Очень скоро я получил подтверждение своим мыслям, когда от Пушкина пришла на мой телефон неожиданная фотография. На фотографии лежал бледный раненый Алексеев, а Пушкин, Хрулев и Доброхотов, обнимаясь, позировали в объектив на фоне сотен и сотен лежащих и сидящих японцев, которые выглядели так, словно их пожевали и выплюнули. Но, вроде все живые были. Они там неплохо повеселились.
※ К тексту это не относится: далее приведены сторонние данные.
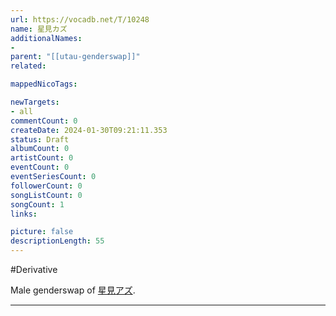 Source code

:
```yaml
---
url: https://vocadb.net/T/10248
name: 星見カズ
additionalNames: 
- 
parent: "[[utau-genderswap]]"
related:

mappedNicoTags:

newTargets:
- all
commentCount: 0
createDate: 2024-01-30T09:21:11.353
status: Draft
albumCount: 0
artistCount: 0
eventCount: 0
eventSeriesCount: 0
followerCount: 0
songListCount: 0
songCount: 1
links: 

picture: false
descriptionLength: 55
---
```


#Derivative

Male genderswap of [星見アズ](https://vocadb.net/Ar/92615).

---


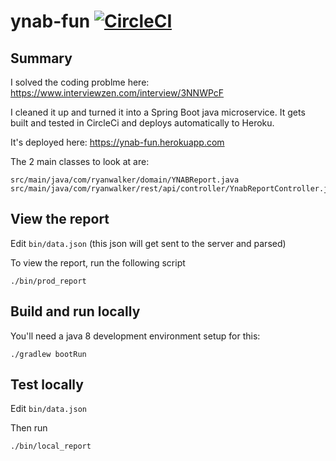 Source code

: # ynab-fun [![CircleCI](https://circleci.com/gh/ryanwalker/ynab-fun/tree/master.svg?style=svg&circle-token=c614633bdd4db4479d6ee0c93f7c60e348505d68)](https://circleci.com/gh/ryanwalker/ynab-fun/tree/master)


## Summary
I solved the coding problme here: https://www.interviewzen.com/interview/3NNWPcF

I cleaned it up and turned it into a Spring Boot java microservice. It gets built and tested in CircleCi and deploys automatically to Heroku.

It's deployed here: https://ynab-fun.herokuapp.com

The 2 main classes to look at are:
```
src/main/java/com/ryanwalker/domain/YNABReport.java
src/main/java/com/ryanwalker/rest/api/controller/YnabReportController.java
```


## View the report
Edit `bin/data.json` (this json will get sent to the server and parsed)

To view the report, run the following script
```
./bin/prod_report
```


## Build and run locally
You'll need a java 8 development environment setup for this:
```
./gradlew bootRun
```


## Test locally
Edit `bin/data.json`

Then run
```
./bin/local_report
```

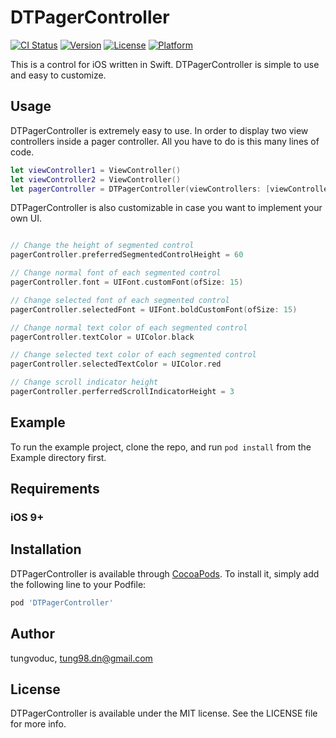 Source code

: # DTPagerController

[![CI Status](http://img.shields.io/travis/tungvoduc/DTPagerController.svg?style=flat)](https://travis-ci.org/tungvoduc/DTPagerController)
[![Version](https://img.shields.io/cocoapods/v/DTPagerController.svg?style=flat)](http://cocoapods.org/pods/DTPagerController)
[![License](https://img.shields.io/cocoapods/l/DTPagerController.svg?style=flat)](http://cocoapods.org/pods/DTPagerController)
[![Platform](https://img.shields.io/cocoapods/p/DTPagerController.svg?style=flat)](http://cocoapods.org/pods/DTPagerController)

This is a control for iOS written in Swift. DTPagerController is simple to use and easy to customize. 

## Usage

DTPagerController is extremely easy to use. In order to display two view controllers inside a pager controller. All you have to do is this many lines of code.

```swift
let viewController1 = ViewController()
let viewController2 = ViewController()
let pagerController = DTPagerController(viewControllers: [viewController1, viewController2])
```

DTPagerController is also customizable in case you want to implement your own UI.

```swift

// Change the height of segmented control
pagerController.preferredSegmentedControlHeight = 60

// Change normal font of each segmented control
pagerController.font = UIFont.customFont(ofSize: 15)

// Change selected font of each segmented control
pagerController.selectedFont = UIFont.boldCustomFont(ofSize: 15)

// Change normal text color of each segmented control
pagerController.textColor = UIColor.black

// Change selected text color of each segmented control
pagerController.selectedTextColor = UIColor.red

// Change scroll indicator height
pagerController.perferredScrollIndicatorHeight = 3

```

## Example

To run the example project, clone the repo, and run `pod install` from the Example directory first.

## Requirements
### iOS 9+

## Installation

DTPagerController is available through [CocoaPods](http://cocoapods.org). To install
it, simply add the following line to your Podfile:

```ruby
pod 'DTPagerController'
```

## Author

tungvoduc, tung98.dn@gmail.com

## License

DTPagerController is available under the MIT license. See the LICENSE file for more info.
Но кажется, основное веселье всё-таки было у меня.
Я вышел во двор подышать свежим воздухом и обнаружил, что вся местность была занята японцами, которые, сами не понимали, что происходит, но готовы в любой момент броситься в атаку.
— Зря переживаете… Переворот уже подавлен, — говорю я двум аристократам, которые идут ко мне навстречу.
— Еширо Тадамотори! — представился один из них.
— Акиро Шикуне! — последовал его примеру второй.
— Галактионов Александр! — пожимая плечами, тоже представился я.
— Мы знаем, кто ты… Ты наш враг! — оскалился Еширо.
Эх… Кажется, эти двое молодых парней точно из партии покойной Ярены. И успели уже пропитаться ее идеями. Уверен, что она долгое время готовила почву к тому, что рано или поздно «отец» пострадает через свою мягкость, и к власти придет она. Тогда будет большая война, к которой каждый из них должен быть готовым. Какие наивные.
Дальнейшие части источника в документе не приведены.